Мировая война 14-го года — первый этап «путешествия», определивший философию героя. Все врут: на фронте, в тылу, в речах и разговорах, ничто не может оправдать бессмысленную бойню, горы разлагающихся трупов.


«Почему стреляют немцы? Сколько я ни старался вспомнить, я ничего худого этим немцам не сделал».

Но простодушие героя, заключенное в этих словах, быстро улетучивается. Селин показал удел простодушия в XX веке: оно перерождается в цинизм. Чтобы подчеркнуть, что эволюция Бардамю не исключение, а общее правило, Селин вводит в повествование двойника Бардамю — Робинзона, которого в конечном счете начинают посещать раскольниковские мысли об убиистце старухи ради наживы. Как относится к этому проекту Бардамю?

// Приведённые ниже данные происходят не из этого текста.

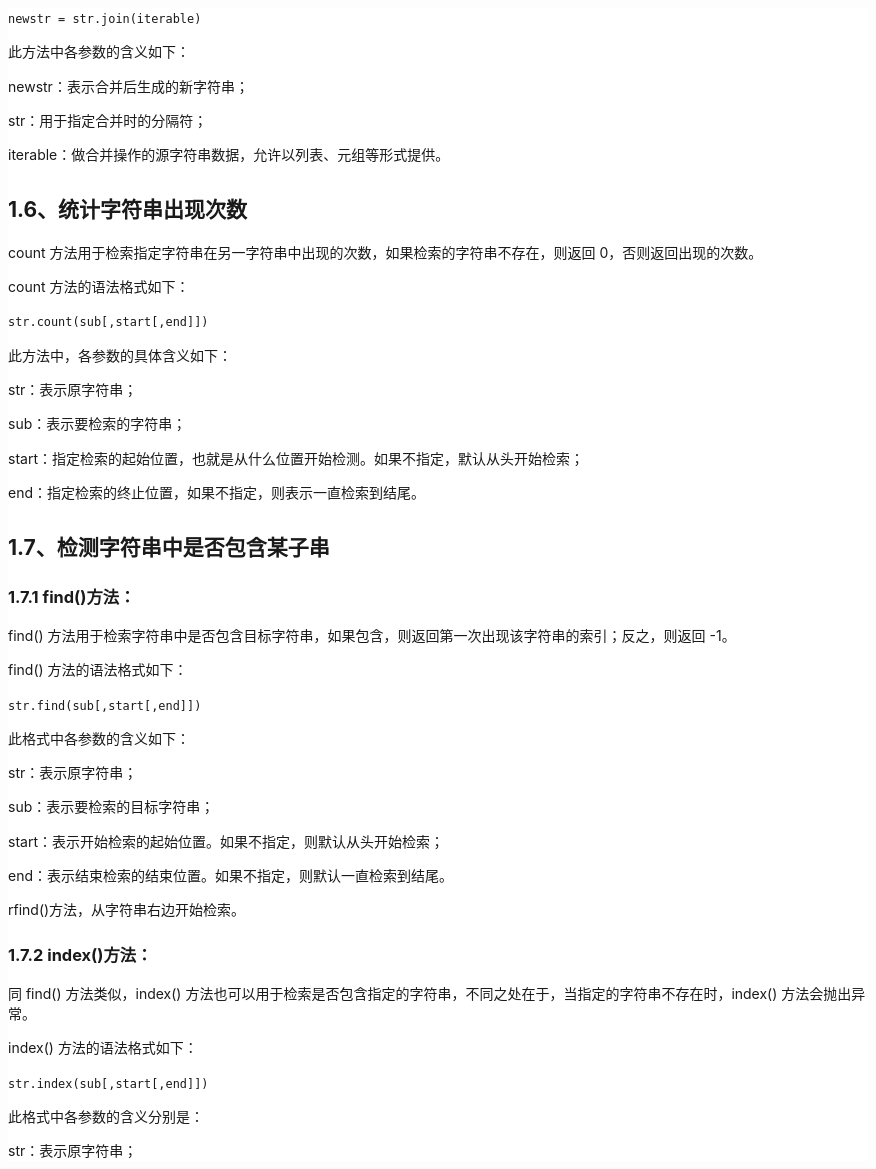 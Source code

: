 	newstr = str.join(iterable)

此方法中各参数的含义如下：

newstr：表示合并后生成的新字符串；

str：用于指定合并时的分隔符；

iterable：做合并操作的源字符串数据，允许以列表、元组等形式提供。

## 1.6、统计字符串出现次数

count 方法用于检索指定字符串在另一字符串中出现的次数，如果检索的字符串不存在，则返回 0，否则返回出现的次数。

count 方法的语法格式如下：

	str.count(sub[,start[,end]])

此方法中，各参数的具体含义如下：

str：表示原字符串；

sub：表示要检索的字符串；

start：指定检索的起始位置，也就是从什么位置开始检测。如果不指定，默认从头开始检索；

end：指定检索的终止位置，如果不指定，则表示一直检索到结尾。

## 1.7、检测字符串中是否包含某子串

### 1.7.1 find()方法：

find() 方法用于检索字符串中是否包含目标字符串，如果包含，则返回第一次出现该字符串的索引；反之，则返回 -1。

find() 方法的语法格式如下：

	str.find(sub[,start[,end]])

此格式中各参数的含义如下：

str：表示原字符串；

sub：表示要检索的目标字符串；

start：表示开始检索的起始位置。如果不指定，则默认从头开始检索；

end：表示结束检索的结束位置。如果不指定，则默认一直检索到结尾。

rfind()方法，从字符串右边开始检索。

### 1.7.2 index()方法：

同 find() 方法类似，index() 方法也可以用于检索是否包含指定的字符串，不同之处在于，当指定的字符串不存在时，index() 方法会抛出异常。

index() 方法的语法格式如下：
	
	str.index(sub[,start[,end]])

此格式中各参数的含义分别是：

str：表示原字符串；
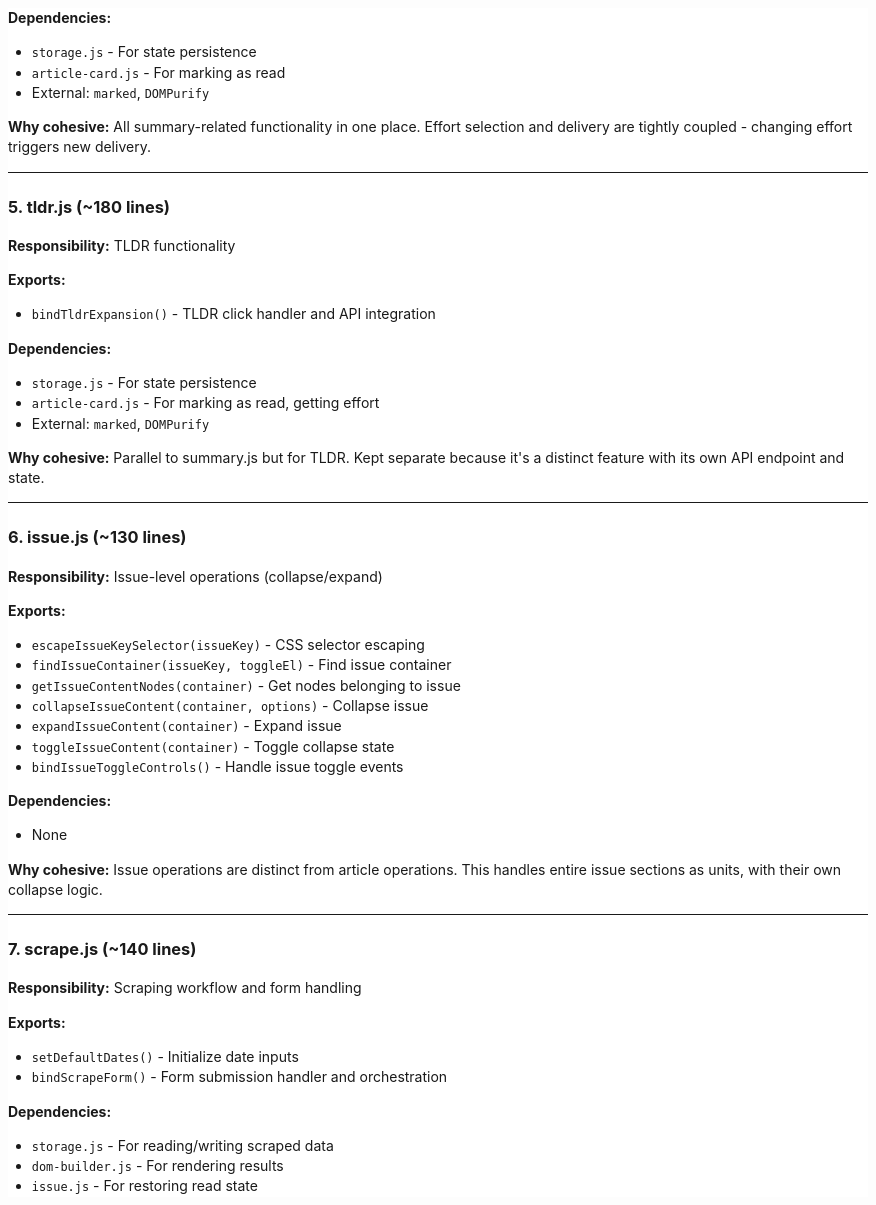 **Dependencies:**
- `storage.js` - For state persistence
- `article-card.js` - For marking as read
- External: `marked`, `DOMPurify`

**Why cohesive:** All summary-related functionality in one place. Effort selection and delivery are tightly coupled - changing effort triggers new delivery.

---

### 5. **tldr.js** (~180 lines)
**Responsibility:** TLDR functionality

**Exports:**
- `bindTldrExpansion()` - TLDR click handler and API integration

**Dependencies:**
- `storage.js` - For state persistence
- `article-card.js` - For marking as read, getting effort
- External: `marked`, `DOMPurify`

**Why cohesive:** Parallel to summary.js but for TLDR. Kept separate because it's a distinct feature with its own API endpoint and state.

---

### 6. **issue.js** (~130 lines)
**Responsibility:** Issue-level operations (collapse/expand)

**Exports:**
- `escapeIssueKeySelector(issueKey)` - CSS selector escaping
- `findIssueContainer(issueKey, toggleEl)` - Find issue container
- `getIssueContentNodes(container)` - Get nodes belonging to issue
- `collapseIssueContent(container, options)` - Collapse issue
- `expandIssueContent(container)` - Expand issue
- `toggleIssueContent(container)` - Toggle collapse state
- `bindIssueToggleControls()` - Handle issue toggle events

**Dependencies:**
- None

**Why cohesive:** Issue operations are distinct from article operations. This handles entire issue sections as units, with their own collapse logic.

---

### 7. **scrape.js** (~140 lines)
**Responsibility:** Scraping workflow and form handling

**Exports:**
- `setDefaultDates()` - Initialize date inputs
- `bindScrapeForm()` - Form submission handler and orchestration

**Dependencies:**
- `storage.js` - For reading/writing scraped data
- `dom-builder.js` - For rendering results
- `issue.js` - For restoring read state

«Все стало еще немного грустней, и только. Все, что можно сказать в таких случаях, чтобы разбудить людей, ничего не стоит. Разве жизнь с ними ласкова? Почему и кого же они станут жалеть? Зачем? Жалеть других? Но спускался ли кто-нибудь в ад, чтобы заменить собой другого?».


Вместе с тем:

«Стремление убивать, которое внезапно появилось и Робинзоне, показалось мне даже в некотором роде шагом вперед по сравнению с тем, что представляли собой другие люди, всегда наполовину злобные, наполовину доброжелательные, всегда скучные вследствие неопределенности своих стремлений. Несомненно, что, углубляясь в ночь вслед за Робинзоном, я все-таки кой-чему научился».